Reputation: 148
I have a varbinary(max) column with UTF-8-encoded text that has been compressed. I would like to decompress this data and work with it in T-SQL as a varchar(max) using the UTF-8 capabilities of SQL Server.
I'm looking for a way of specifying the encoding when converting from varbinary(max) to varchar(max).

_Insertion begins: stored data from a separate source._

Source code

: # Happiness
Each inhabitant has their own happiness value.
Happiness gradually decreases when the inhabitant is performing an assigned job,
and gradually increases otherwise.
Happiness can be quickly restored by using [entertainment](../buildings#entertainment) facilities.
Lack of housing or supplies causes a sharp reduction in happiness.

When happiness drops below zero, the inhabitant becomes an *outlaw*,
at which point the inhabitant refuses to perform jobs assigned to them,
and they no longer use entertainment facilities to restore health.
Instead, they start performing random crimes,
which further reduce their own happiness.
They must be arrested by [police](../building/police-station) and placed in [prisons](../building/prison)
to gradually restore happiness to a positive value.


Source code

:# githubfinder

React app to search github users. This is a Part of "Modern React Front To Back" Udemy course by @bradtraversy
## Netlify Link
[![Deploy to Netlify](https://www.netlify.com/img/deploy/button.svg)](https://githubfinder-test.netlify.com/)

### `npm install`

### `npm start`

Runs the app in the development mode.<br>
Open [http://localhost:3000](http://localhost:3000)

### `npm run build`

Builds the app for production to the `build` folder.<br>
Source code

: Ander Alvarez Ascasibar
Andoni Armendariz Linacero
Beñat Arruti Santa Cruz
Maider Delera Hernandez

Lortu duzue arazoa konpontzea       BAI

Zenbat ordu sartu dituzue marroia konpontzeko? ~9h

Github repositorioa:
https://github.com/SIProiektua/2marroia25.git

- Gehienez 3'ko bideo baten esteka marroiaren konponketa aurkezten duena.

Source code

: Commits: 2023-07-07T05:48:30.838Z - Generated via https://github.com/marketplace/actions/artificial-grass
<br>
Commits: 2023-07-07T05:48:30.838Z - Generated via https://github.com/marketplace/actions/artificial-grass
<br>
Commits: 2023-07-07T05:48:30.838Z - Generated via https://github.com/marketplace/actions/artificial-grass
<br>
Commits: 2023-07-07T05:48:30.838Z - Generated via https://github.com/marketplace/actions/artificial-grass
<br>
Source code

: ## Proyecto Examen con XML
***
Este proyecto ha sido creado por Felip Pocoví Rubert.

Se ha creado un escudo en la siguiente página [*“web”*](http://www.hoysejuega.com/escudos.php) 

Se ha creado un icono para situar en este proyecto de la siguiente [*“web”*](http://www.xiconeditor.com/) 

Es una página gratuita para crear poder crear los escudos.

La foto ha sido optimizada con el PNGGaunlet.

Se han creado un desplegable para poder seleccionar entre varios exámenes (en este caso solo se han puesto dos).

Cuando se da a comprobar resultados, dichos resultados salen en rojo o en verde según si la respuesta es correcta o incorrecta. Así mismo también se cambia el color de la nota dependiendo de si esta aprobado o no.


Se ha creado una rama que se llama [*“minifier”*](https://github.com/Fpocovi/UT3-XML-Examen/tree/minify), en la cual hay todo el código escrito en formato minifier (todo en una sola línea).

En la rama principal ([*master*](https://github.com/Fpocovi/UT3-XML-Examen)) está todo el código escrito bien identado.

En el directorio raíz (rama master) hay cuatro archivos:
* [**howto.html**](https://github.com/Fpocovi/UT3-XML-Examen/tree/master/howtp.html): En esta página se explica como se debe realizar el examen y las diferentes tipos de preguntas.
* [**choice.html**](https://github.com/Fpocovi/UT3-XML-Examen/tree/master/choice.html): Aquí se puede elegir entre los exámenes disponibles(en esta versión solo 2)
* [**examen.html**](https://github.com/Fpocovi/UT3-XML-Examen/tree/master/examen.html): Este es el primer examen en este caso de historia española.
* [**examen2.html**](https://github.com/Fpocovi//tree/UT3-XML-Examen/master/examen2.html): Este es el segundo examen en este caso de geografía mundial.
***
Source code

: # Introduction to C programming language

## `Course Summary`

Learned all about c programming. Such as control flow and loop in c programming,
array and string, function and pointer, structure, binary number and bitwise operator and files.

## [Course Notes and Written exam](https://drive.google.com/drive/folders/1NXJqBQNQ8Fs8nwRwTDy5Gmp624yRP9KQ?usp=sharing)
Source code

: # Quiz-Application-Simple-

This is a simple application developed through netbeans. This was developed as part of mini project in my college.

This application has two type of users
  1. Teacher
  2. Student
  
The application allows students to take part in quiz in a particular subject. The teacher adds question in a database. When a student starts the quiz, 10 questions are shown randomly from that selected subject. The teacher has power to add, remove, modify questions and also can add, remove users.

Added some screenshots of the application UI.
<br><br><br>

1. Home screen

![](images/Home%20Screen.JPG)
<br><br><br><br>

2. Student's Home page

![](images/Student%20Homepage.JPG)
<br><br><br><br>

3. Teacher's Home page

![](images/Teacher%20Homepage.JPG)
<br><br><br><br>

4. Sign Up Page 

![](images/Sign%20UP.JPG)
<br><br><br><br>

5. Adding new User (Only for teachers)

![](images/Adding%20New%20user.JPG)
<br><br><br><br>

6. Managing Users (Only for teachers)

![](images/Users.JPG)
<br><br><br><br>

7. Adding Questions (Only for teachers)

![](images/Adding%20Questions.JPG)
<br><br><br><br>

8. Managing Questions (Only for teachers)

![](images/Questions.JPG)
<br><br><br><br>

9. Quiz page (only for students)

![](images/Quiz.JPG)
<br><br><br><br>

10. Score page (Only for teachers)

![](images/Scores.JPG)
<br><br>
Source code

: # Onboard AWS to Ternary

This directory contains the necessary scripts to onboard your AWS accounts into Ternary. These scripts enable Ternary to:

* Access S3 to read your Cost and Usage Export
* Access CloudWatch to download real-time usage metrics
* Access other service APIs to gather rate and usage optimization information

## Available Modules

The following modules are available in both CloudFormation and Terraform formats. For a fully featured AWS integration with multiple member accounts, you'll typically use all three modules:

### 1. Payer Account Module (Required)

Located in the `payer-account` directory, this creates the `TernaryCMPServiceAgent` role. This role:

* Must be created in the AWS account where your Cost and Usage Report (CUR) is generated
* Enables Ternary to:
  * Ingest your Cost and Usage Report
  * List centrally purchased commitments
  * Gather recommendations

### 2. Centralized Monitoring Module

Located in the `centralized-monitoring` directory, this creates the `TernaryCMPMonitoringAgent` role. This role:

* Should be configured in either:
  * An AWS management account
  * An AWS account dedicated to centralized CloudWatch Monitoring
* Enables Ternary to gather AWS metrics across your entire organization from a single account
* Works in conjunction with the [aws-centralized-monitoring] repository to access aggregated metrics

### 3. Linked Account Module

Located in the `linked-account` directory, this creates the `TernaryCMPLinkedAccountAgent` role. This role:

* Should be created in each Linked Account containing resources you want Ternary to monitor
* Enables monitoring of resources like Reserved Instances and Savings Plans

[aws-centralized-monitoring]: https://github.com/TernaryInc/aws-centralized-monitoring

The only way I've managed to do that is by creating a table variable with a column with a UTF-8 collation and inserting the varbinary data into it.
DECLARE @rv TABLE(
Res varchar(max) COLLATE Latin1_General_100_CI_AS_SC_UTF8
)
INSERT INTO @rv
SELECT SUBSTRING(Decompressed, 4, DATALENGTH(Decompressed) - 3) WithoutBOM
FROM
(SELECT DECOMPRESS(RawResource) AS Decompressed FROM Resource) t
I'm wondering if there is a more elegant and efficient approach that does not involve inserting into a table variable.
UPDATE:
Boiling this down to a simple example that doesn't deal with byte order marks or compression:
I have the string "Hello 😊" UTF-8 encoded without a BOM stored in variable @utf8Binary
DECLARE @utf8Binary varbinary(max) = 0x48656C6C6F20F09F988A
Now I try to assign that into various char-based variables and print the result:
DECLARE @brokenVarChar varchar(max) = CONVERT(varchar(max), @utf8Binary)
print '@brokenVarChar = ' + @brokenVarChar
DECLARE @brokenNVarChar nvarchar(max) = CONVERT(varchar(max), @utf8Binary)
print '@brokenNVarChar = ' + @brokenNVarChar
DECLARE @rv TABLE(
Res varchar(max) COLLATE Latin1_General_100_CI_AS_SC_UTF8
)
INSERT INTO @rv
select @utf8Binary
DECLARE @working nvarchar(max)
Select TOP 1 @working = Res from @rv
print '@working = ' + @working
The results of this are:
@brokenVarChar = Hello ðŸ˜Å
@brokenNVarChar = Hello ðŸ˜Å
@working = Hello 😊
So I am able to get the binary result properly decoded using this indirect method, but I am wondering if there is a more straightforward (and likely efficient) approach.
Upvotes: 13
Views: 6915
Reputation: 8049
You didn't say how your data is compressed or what compression algorithm was used. But if you are using the COMPRESS
function in SQL Server 2016 or later, you can use the DECOMPRESS
function and then cast it to a VARCHAR(MAX)
. Both COMPRESS
and DECOMPRESS
use the GZip compression algorithm.
This function will decompress an input expression value, using the GZIP algorithm. DECOMPRESS
will return a byte array (VARBINARY(MAX)
type).
CAST(DECOMPRESS([compressed content here]) AS VARCHAR(MAX))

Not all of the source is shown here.